Old Jobs (and their Pods) are automatically deleted. This prevents the namespace from filling up with completed Job objects.

For standalone Jobs (not created by a CronJob), you can use the TTL controller:

apiVersion: batch/v1
kind: Job
metadata:
  name: one-time-task
spec:
  ttlSecondsAfterFinished: 3600  # Delete Job 1 hour after completion
  template:
    spec:
      restartPolicy: Never
      containers:
        - name: task
          image: task-runner:1.0.0

Missed Schedules and Deadlines

If the CronJob controller is down (or the cluster is unavailable) when a schedule fires, the Job is missed. The startingDeadlineSeconds field controls how late a Job can start:

spec:
  startingDeadlineSeconds: 300  # Allow up to 5 minutes late

If more than 100 schedules are missed within the startingDeadlineSeconds window, the CronJob stops trying and logs an error. This prevents a flood of Jobs when the controller recovers after extended downtime.

Monitoring and Debugging

# Check Job status
kubectl get jobs
kubectl describe job db-migration

# View Pods created by a Job
kubectl get pods --selector=job-name=db-migration

# Check CronJob schedule and last run
kubectl get cronjobs
kubectl describe cronjob nightly-backup

# View logs from the most recent Job Pod
kubectl logs job/db-migration

# Manually trigger a CronJob for testing
kubectl create job --from=cronjob/nightly-backup manual-backup-test

The kubectl create job --from=cronjob command is particularly useful for testing — it creates a one-off Job using the CronJob's template without waiting for the next scheduled run.

Failure Handling Strategies

For critical Jobs, combine multiple failure handling mechanisms:

apiVersion: batch/v1
kind: Job
spec:
  backoffLimit: 3              # Retry 3 times
  activeDeadlineSeconds: 1800  # Total time limit: 30 minutes
  template:
    spec:
      restartPolicy: OnFailure
      activeDeadlineSeconds: 600  # Per-Pod time limit: 10 minutes
      containers:
        - name: task
          image: critical-task:1.0.0
          livenessProbe:
            exec:
              command: ["cat", "/tmp/healthy"]
            periodSeconds: 30

This ensures the Job retries on failure, has a hard time limit, and the container is health-checked during execution.

Use Job when...

  • Running a one-time database migration or schema update
  • Processing a batch of data that needs to run to completion
  • Running integration tests or one-off scripts in the cluster
  • Performing a parallel computation with multiple completions

Use CronJob when...

  • Scheduling nightly database backups
  • Running periodic cleanup of expired data or temp files
  • Sending scheduled reports or notifications
  • Performing regular health checks or compliance scans
  • Rotating logs or certificates on a schedule

Model Interview Answer

A Job is a Kubernetes resource that runs a task to completion — it creates Pods, ensures they succeed, and retries on failure up to a backoffLimit.

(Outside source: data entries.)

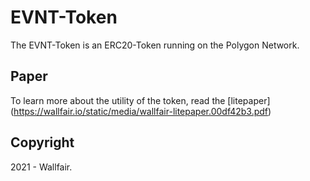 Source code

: # EVNT-Token
The EVNT-Token is an ERC20-Token running on the Polygon Network.

## Paper
To learn more about the utility of the token, read the [litepaper] (https://wallfair.io/static/media/wallfair-litepaper.00df42b3.pdf)
## Copyright 
2021 - Wallfair.
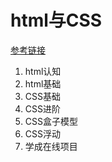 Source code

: # html与CSS

[参考链接](https://www.bilibili.com/video/BV1Kg411T7t9)

1. html认知
2. html基础
3. CSS基础
4. CSS进阶
5. CSS盒子模型
6. CSS浮动
7. 学成在线项目
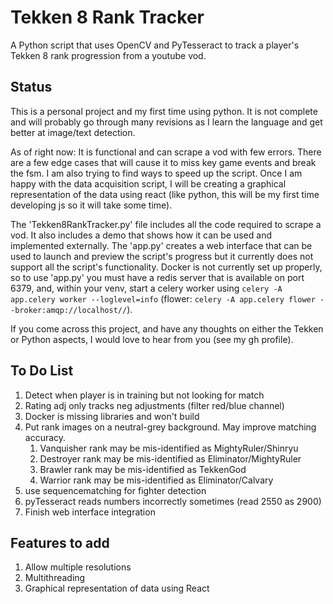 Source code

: # Tekken 8 Rank Tracker

A Python script that uses OpenCV and PyTesseract to track a player's Tekken 8 rank progression from a youtube vod.

## Status

This is a personal project and my first time using python. It is not complete and will probably go through many revisions as I learn the language and get better at image/text detection.

As of right now: It is functional and can scrape a vod with few errors. There are a few edge cases that will cause it to miss key game events and break the fsm. I am also trying to find ways to speed up the script. Once I am happy with the data acquisition script, I will be creating a graphical representation of the data using react (like python, this will be my first time developing js so it will take some time).

The 'Tekken8RankTracker.py' file includes all the code required to scrape a vod. It also includes a demo that shows how it can be used and implemented externally. The 'app.py' creates a web interface that can be used to launch and preview the script's progress but it currently does not support all the script's functionality. Docker is not currently set up properly, so to use 'app.py' you must have a redis server that is available on port 6379, and, within your venv, start a celery worker using `celery -A app.celery worker --loglevel=info` (flower: `celery -A app.celery flower --broker:amqp://localhost//`).

If you come across this project, and have any thoughts on either the Tekken or Python aspects, I would love to hear from you (see my gh profile).

## To Do List

1. Detect when player is in training but not looking for match
2. Rating adj only tracks neg adjustments (filter red/blue channel)
3. Docker is missing libraries and won't build
4. Put rank images on a neutral-grey background. May improve matching accuracy.
   1. Vanquisher rank may be mis-identified as MightyRuler/Shinryu
   2. Destroyer rank may be mis-identified as Eliminator/MightyRuler
   3. Brawler rank may be mis-identified as TekkenGod
   4. Warrior rank may be mis-identified as Eliminator/Calvary
5. use sequencematching for fighter detection
6. pyTesseract reads numbers incorrectly sometimes (read 2550 as 2900)
7. Finish web interface integration

## Features to add

1. Allow multiple resolutions
2. Multithreading
3. Graphical representation of data using React
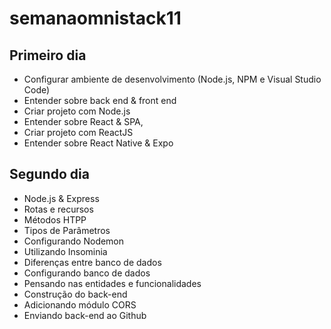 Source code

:# semanaomnistack11

## Primeiro dia 

- Configurar ambiente de desenvolvimento (Node.js, NPM e Visual Studio Code)
- Entender sobre back end & front end
- Criar projeto com Node.js
- Entender sobre React & SPA,
- Criar projeto com ReactJS
- Entender sobre React Native & Expo

## Segundo dia

- Node.js & Express
- Rotas e recursos
- Métodos HTPP
- Tipos de Parâmetros
- Configurando Nodemon
- Utilizando Insominia
- Diferenças entre banco de dados
- Configurando banco de dados
- Pensando nas entidades e funcionalidades
- Construção do back-end
- Adicionando módulo CORS
- Enviando back-end ao Github
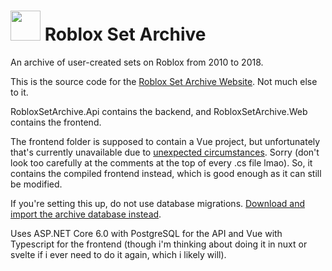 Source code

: # <img src="https://sets.pizzaboxer.xyz/img/logo.svg" width="48"> Roblox Set Archive
An archive of user-created sets on Roblox from 2010 to 2018.

This is the source code for the [Roblox Set Archive Website](https://sets.pizzaboxer.xyz). Not much else to it. 

RobloxSetArchive.Api contains the backend, and RobloxSetArchive.Web contains the frontend. 

The frontend folder is supposed to contain a Vue project, but unfortunately that's currently unavailable due to [unexpected circumstances](https://twitter.com/boxerpizza/status/1604933187838554114). Sorry (don't look too carefully at the comments at the top of every .cs file lmao). So, it contains the compiled frontend instead, which is good enough as it can still be modified.

If you're setting this up, do not use database migrations. [Download and import the archive database instead](https://mega.nz/file/RLQCwKwY#5mAGC92jyjYCyv_GSTcYMCfDaq9IqKg2EGV81uHjWxs).

Uses ASP.NET Core 6.0 with PostgreSQL for the API and Vue with Typescript for the frontend (though i'm thinking about doing it in nuxt or svelte if i ever need to do it again, which i likely will).
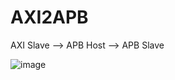 # AXI2APB
AXI Slave --> APB Host --> APB Slave

![image](https://github.com/user-attachments/assets/4bc237dc-ab72-4b49-85b6-c364636e41b5)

Once all Pods complete successfully, the Job is done. A CronJob builds on top of Jobs by creating them on a cron schedule, like running a backup every night at 2 AM. The CronJob manages history by keeping a configurable number of successful and failed Jobs. Key settings include concurrencyPolicy (Allow, Forbid, Replace) which controls what happens when the next schedule fires while a previous Job is still running, and startingDeadlineSeconds which sets how late a Job can start if it misses its window.